Narciso per la prima volta si rese conto di quant’era appagante sentire una
sensazione di piacere alla vista di un corpo diverso dal suo.
Vedeva
quelle labbra sottili desiderandole e sentiva già di amare quel sorriso sincero.
Era
questo il vero potere di Nemesi, la vendicatrice.: lei riusciva ad indurre chiunque all’inganno; riusciva a sedurre e a
distruggere, ad essere sincera e ad illudere, ad amare e ad odiare.
Adesso,
nel corpo di un altro godeva segretamente di quell’effetto pianificato
provocato al cuore del giovane cacciatore. E Narciso le venne vicino e si inginocchio al suo cospetto, rapito dalla visione dei
suoi occhi, racchiuso da uno sguardo che vedeva alle due sponde smeraldi e
zaffiri.
-con
gli occhi pieni di meraviglia ammetto di amare il tuo sguardo, con il cuore in
mano per la prima volta parlo a qualcuno, e lo offro a te il mio cuore, lo
offro per curarlo in eterno, per tenerlo stretto tra le tue mani-
E
la dea rideva dietro ad un’espressione serena, e urlava nella sua testa
festeggiando il piacere della vittoria. Aveva vinto, Narciso era finito nella
sua rete e adesso non sarebbe più sfuggito dalla sua presa fatale.
-e
il tuo sguardo io catturo con i miei occhi ma non lo
trovo sincero, è soltanto uno dei molti capricci di un bambino troppo
cresciuto- mormorò lei con una voce non sua, dicendo però parole che con quella
sarebbero suonate velenose e violente, ma adesso suonavano severe e decise e
colpirono il cuore di Narciso come quelle di nessun altro avevano mai fatto.
Era
strano per lui sentirsi rifiutato da una persona che lo aveva affascinato
tanto, provava un tremendo senso di vuoto e rimase per un po’ inginocchiato poi
si rialzò in piedi e pianse, parlando tra le lacrime -non lasciarmi, non
andare!-
Ma la dea aveva già spiccato il volo verso l’Olimpo
con i suoi sandali alati e lo salutava con una mano e un sorriso fittizio
sparendo velocemente dalla sua vista.
Quello
pianse e si disperò urlando al vento, e passarono i giorni e la sua tristezza
sconfinata per la tremenda delusione era troppa, il
peso che lo perseguitava troppo ingombrante quando decise di compiere un gesto
estremo.
Con
gli occhi lucidi si diresse al monte Pernaso,
strascicando i piedi e a capo chino. Una volta giunto in cima, dopo numerose
fatiche guardò giù. Una distanza sconfinata lo separava dal lungo e tortuoso
fiume Cefiso, il padre.
Il
suo cuore esplodeva di tristezza. Guardò in alto il sole splendente e il cielo
limpido e si chiese se tutto ciò gli sarebbe mancato, si chiese inoltre se morire sarebbe stato doloroso.

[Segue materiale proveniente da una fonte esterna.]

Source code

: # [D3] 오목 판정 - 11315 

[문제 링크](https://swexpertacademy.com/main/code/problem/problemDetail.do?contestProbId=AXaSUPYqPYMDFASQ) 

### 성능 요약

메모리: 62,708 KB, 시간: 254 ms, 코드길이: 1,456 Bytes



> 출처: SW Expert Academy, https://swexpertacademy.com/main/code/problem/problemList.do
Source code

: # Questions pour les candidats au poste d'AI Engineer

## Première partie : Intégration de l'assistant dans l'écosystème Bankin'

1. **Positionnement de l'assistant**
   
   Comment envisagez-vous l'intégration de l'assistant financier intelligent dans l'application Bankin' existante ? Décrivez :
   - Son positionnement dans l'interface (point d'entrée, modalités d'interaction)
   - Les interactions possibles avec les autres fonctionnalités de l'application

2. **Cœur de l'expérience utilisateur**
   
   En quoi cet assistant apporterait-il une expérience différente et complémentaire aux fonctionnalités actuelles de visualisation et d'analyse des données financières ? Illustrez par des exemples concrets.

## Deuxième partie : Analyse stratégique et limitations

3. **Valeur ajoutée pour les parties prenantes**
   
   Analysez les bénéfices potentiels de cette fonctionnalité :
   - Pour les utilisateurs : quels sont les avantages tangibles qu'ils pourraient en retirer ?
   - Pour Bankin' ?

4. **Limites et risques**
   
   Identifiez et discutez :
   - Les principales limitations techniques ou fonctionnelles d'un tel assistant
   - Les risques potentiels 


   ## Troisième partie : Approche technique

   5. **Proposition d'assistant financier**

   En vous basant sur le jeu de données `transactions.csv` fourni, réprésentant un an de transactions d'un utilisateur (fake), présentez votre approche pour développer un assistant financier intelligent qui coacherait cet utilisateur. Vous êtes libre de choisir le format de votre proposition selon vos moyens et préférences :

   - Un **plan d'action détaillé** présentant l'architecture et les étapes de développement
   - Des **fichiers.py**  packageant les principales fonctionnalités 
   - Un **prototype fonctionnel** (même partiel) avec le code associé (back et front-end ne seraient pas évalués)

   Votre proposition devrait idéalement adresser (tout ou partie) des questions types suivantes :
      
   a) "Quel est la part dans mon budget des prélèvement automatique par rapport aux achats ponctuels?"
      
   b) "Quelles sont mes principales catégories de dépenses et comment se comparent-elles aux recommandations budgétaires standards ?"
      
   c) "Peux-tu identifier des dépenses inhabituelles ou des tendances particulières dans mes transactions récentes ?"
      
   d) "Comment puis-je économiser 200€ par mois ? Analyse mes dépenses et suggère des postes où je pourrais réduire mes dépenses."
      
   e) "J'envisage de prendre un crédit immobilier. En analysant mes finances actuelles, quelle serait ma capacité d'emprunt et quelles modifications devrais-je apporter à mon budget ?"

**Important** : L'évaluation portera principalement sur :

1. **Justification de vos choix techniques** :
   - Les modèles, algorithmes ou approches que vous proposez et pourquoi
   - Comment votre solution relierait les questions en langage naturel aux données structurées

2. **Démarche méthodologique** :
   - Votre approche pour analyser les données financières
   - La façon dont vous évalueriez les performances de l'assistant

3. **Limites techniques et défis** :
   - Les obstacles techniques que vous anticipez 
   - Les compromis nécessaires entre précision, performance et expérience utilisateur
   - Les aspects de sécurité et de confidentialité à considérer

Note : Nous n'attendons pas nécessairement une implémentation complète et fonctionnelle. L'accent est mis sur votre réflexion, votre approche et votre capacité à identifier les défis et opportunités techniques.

-la morte è facile, con un unico salto Ade puoi avere
la mia anima, ma con immenso dolore e un vuoto incolmabile continuerei a vivere
per anni e anni, crogiolarmi nel dispiacere della delusione, struggendomi nel
dolore del mio amore in fumo. Ma così… così vedrò il
mio amato Ermes per un ultima volta, così il suo viso
potrà accompagnarmi fino alla fine, così la mia sete della sua vista sarà
saziata e la mia anima vivrà in pace-
Narciso
chiuse gli occhi e si abbandonò tra le braccia del
fiume che, dopo pochi secondi di caduta libera, lo rinchiusero con delicatezza.
Narciso
vide l’amato scendere verso di lui con aria triste mentre l’anima abbandonava
il corpo, trascinato dalla corrente. Non si pentiva di averlo fatto perché ora
che, durante un tragitto silenzioso e angoscioso con cui si dirigeva alla sua
condanna, capiva cos’era l’amore.
E
lì sulla sponda del fiume Cefiso, che si trascinava
tristemente, scosso dalla morte del giovane figlio, nacque uno splendido fiore,
dallo stelo del color dell’erba e luminosi petali d’oro che si affacciava sullo
specchio d’acqua piangendo la morte del ragazzo.
E
una goccia di rugiada, fresca e cristallina, scivolò dai petali infrangendosi
sull’acqua, proprio nel punto in cui Narciso si era tolto la vita.